>>>>
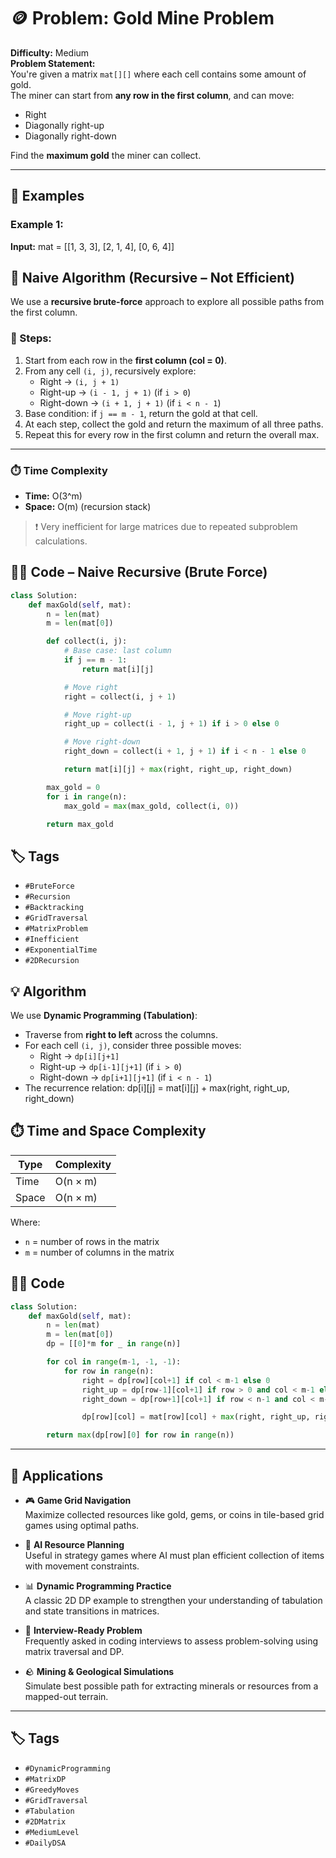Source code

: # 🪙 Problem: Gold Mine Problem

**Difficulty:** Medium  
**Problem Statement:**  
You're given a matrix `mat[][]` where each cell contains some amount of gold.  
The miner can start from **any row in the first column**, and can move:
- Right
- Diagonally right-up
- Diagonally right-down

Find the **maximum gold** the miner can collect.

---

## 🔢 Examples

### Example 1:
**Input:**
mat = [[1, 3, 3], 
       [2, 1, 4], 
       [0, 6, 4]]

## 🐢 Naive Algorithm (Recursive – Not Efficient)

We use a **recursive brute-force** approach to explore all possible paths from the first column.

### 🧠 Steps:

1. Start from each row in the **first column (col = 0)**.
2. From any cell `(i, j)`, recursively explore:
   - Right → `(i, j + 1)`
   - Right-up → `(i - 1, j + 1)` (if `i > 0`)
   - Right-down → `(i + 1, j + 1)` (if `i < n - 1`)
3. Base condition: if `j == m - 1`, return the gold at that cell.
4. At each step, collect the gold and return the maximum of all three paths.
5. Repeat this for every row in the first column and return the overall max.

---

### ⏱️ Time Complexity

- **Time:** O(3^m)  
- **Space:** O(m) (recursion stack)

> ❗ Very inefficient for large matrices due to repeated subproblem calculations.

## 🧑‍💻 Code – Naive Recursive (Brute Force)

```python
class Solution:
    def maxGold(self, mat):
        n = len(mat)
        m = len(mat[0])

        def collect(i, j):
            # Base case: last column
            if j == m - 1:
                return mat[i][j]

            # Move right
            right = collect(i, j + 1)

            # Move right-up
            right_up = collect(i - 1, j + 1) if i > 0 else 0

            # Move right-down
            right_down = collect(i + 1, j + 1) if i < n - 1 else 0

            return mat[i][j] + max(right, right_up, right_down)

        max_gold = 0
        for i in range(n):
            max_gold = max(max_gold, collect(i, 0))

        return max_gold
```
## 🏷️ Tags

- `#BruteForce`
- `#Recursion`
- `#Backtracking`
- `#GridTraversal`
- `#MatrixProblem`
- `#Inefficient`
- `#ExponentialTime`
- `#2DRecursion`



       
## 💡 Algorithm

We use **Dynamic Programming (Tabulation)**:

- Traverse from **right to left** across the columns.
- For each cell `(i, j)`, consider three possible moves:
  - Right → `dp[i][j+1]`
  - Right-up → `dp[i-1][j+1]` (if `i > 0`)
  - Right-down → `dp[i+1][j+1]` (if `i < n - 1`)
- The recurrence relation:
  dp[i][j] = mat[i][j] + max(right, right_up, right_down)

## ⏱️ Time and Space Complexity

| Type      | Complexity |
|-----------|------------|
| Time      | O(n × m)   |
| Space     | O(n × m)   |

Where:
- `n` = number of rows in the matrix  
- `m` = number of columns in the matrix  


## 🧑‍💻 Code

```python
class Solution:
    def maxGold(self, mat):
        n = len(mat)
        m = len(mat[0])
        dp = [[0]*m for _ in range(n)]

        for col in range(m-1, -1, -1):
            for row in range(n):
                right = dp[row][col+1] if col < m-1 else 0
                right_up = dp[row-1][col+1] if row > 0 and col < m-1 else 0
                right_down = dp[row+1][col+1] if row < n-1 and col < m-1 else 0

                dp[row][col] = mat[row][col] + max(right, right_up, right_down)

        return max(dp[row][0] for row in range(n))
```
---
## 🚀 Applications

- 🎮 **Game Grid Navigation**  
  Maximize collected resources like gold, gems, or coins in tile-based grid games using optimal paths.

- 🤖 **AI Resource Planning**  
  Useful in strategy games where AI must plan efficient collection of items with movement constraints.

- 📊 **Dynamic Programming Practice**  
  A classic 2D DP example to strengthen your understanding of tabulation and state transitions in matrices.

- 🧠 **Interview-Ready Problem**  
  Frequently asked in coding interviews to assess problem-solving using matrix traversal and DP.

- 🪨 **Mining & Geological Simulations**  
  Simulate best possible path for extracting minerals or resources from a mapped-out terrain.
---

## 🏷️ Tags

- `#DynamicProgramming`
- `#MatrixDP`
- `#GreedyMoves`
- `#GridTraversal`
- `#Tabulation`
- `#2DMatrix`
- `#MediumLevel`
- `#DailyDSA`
<<<<
>>>>
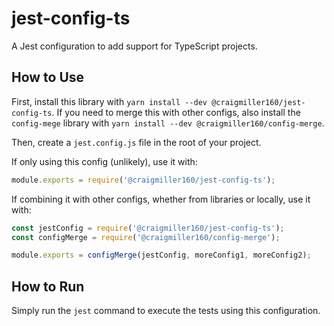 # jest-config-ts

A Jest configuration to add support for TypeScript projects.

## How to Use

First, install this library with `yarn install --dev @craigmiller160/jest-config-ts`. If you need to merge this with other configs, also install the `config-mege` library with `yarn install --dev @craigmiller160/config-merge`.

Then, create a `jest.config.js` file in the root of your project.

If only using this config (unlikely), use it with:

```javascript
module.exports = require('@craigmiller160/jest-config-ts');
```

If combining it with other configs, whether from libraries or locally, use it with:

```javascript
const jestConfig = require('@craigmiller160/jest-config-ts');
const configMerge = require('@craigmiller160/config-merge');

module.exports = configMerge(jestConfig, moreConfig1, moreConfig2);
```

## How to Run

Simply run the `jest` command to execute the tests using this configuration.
<<<<
>>>>
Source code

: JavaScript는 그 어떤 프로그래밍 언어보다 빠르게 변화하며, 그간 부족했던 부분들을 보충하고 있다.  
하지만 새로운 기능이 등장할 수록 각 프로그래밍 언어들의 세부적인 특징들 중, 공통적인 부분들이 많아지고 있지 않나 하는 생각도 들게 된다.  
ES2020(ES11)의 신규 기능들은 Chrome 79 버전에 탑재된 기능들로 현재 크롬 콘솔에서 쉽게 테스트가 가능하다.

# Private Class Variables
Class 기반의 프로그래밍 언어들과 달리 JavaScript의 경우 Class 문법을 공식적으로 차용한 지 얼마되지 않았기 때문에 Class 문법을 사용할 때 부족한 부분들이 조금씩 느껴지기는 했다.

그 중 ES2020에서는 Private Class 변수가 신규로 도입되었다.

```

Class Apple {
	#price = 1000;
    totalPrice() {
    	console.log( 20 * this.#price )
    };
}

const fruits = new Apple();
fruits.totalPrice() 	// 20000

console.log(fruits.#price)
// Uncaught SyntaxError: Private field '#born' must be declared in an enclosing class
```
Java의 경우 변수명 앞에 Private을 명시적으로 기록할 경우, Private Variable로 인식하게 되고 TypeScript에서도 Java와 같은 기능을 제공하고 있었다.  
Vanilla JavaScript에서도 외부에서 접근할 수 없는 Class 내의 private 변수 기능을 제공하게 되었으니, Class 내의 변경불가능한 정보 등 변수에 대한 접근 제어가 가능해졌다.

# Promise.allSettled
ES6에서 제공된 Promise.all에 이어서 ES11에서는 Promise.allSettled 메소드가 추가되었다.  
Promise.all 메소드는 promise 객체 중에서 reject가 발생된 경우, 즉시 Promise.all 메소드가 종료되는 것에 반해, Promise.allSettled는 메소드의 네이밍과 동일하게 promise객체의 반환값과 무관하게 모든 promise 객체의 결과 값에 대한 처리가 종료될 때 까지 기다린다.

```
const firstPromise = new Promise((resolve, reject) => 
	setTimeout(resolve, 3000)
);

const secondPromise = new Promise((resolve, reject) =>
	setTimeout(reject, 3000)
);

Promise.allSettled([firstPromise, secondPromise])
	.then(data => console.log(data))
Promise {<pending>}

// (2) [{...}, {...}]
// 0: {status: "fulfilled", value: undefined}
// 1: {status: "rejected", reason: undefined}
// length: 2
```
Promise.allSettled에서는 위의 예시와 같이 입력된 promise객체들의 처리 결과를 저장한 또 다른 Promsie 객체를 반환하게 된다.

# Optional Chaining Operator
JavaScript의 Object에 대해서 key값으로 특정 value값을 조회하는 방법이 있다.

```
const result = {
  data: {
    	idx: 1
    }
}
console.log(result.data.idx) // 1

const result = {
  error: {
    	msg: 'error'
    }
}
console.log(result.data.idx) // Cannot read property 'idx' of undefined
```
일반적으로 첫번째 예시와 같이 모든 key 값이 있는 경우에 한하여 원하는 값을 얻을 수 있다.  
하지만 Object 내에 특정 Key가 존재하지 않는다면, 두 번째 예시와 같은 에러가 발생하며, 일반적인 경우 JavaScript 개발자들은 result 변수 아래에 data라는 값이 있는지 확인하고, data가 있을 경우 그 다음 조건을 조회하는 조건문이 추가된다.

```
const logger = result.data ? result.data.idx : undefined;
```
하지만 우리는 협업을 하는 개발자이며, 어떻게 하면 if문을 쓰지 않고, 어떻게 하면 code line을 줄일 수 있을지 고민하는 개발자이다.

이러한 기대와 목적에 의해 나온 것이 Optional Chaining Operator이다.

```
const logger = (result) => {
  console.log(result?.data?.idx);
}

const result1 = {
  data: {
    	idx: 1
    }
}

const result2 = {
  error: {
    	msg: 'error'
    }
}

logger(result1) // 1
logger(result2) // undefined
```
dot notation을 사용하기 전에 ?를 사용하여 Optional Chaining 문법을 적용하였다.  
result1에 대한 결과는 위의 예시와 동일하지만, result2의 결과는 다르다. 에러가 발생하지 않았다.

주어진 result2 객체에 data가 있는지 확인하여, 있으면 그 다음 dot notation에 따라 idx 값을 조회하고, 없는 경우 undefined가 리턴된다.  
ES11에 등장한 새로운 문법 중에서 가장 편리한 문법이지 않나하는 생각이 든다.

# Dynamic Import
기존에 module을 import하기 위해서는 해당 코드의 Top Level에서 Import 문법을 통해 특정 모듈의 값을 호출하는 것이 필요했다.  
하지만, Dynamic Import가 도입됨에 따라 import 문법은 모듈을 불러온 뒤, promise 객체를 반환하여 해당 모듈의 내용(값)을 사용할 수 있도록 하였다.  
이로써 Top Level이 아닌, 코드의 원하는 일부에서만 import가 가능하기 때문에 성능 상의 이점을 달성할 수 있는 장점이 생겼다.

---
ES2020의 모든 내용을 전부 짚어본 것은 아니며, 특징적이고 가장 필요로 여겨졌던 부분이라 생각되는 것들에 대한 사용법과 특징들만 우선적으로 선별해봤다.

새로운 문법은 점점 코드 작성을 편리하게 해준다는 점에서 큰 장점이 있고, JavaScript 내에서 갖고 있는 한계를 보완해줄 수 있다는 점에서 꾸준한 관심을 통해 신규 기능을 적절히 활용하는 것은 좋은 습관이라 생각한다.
<<<<
▶ _WORK TASK_: All lines carrying the word "JavaScript의" must be copied from the data above.

▶ _REPLY_:
Class 기반의 프로그래밍 언어들과 달리 JavaScript의 경우 Class 문법을 공식적으로 차용한 지 얼마되지 않았기 때문에 Class 문법을 사용할 때 부족한 부분들이 조금씩 느껴지기는 했다.
JavaScript의 Object에 대해서 key값으로 특정 value값을 조회하는 방법이 있다.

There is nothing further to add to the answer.